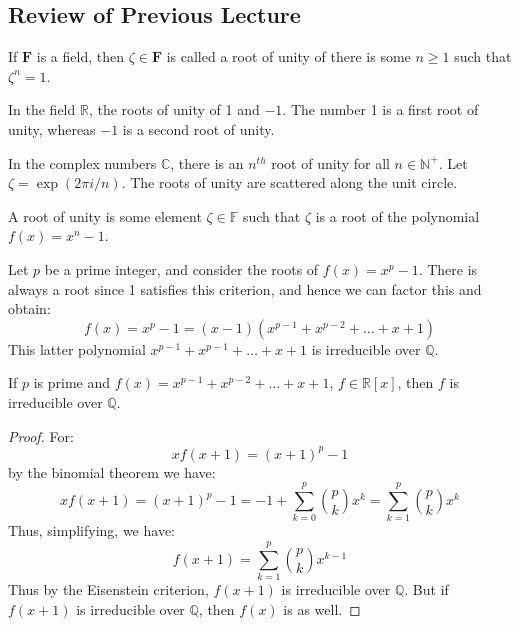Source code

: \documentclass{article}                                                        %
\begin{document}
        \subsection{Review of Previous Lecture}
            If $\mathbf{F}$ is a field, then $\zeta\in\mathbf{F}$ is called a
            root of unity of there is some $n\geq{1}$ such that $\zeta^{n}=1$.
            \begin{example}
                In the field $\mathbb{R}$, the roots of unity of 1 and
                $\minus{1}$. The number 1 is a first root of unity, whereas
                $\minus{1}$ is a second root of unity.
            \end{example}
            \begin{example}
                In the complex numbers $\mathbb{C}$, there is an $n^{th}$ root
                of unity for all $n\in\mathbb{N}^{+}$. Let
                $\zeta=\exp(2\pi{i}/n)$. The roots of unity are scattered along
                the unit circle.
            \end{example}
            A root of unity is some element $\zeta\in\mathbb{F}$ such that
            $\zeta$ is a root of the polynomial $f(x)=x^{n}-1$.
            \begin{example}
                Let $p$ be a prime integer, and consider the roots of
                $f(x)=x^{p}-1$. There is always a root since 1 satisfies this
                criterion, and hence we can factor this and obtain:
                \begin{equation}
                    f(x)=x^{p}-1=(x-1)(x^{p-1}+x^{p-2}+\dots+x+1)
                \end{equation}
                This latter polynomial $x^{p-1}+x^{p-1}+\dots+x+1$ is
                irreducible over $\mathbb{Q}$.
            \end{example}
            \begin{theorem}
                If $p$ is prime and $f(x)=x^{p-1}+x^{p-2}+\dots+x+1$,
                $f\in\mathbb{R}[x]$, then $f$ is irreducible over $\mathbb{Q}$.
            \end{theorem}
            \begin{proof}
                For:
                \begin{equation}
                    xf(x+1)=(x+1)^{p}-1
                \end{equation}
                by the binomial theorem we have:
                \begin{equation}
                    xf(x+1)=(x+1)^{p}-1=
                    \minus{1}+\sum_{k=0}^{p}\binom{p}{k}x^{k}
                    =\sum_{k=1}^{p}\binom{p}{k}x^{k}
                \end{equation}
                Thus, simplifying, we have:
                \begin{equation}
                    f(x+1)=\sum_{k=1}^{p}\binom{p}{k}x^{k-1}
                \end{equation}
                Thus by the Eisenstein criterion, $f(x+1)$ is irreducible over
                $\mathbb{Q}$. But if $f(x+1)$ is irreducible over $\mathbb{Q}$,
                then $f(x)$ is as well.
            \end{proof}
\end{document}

******

■ Your task
All lines from the line containing "Thus by the" through the last line of the data are to be repeated exactly; no other line belongs in the answer.

■ Solution for this problem
                Thus by the Eisenstein criterion, $f(x+1)$ is irreducible over
                $\mathbb{Q}$. But if $f(x+1)$ is irreducible over $\mathbb{Q}$,
                then $f(x)$ is as well.
            \end{proof}
\end{document}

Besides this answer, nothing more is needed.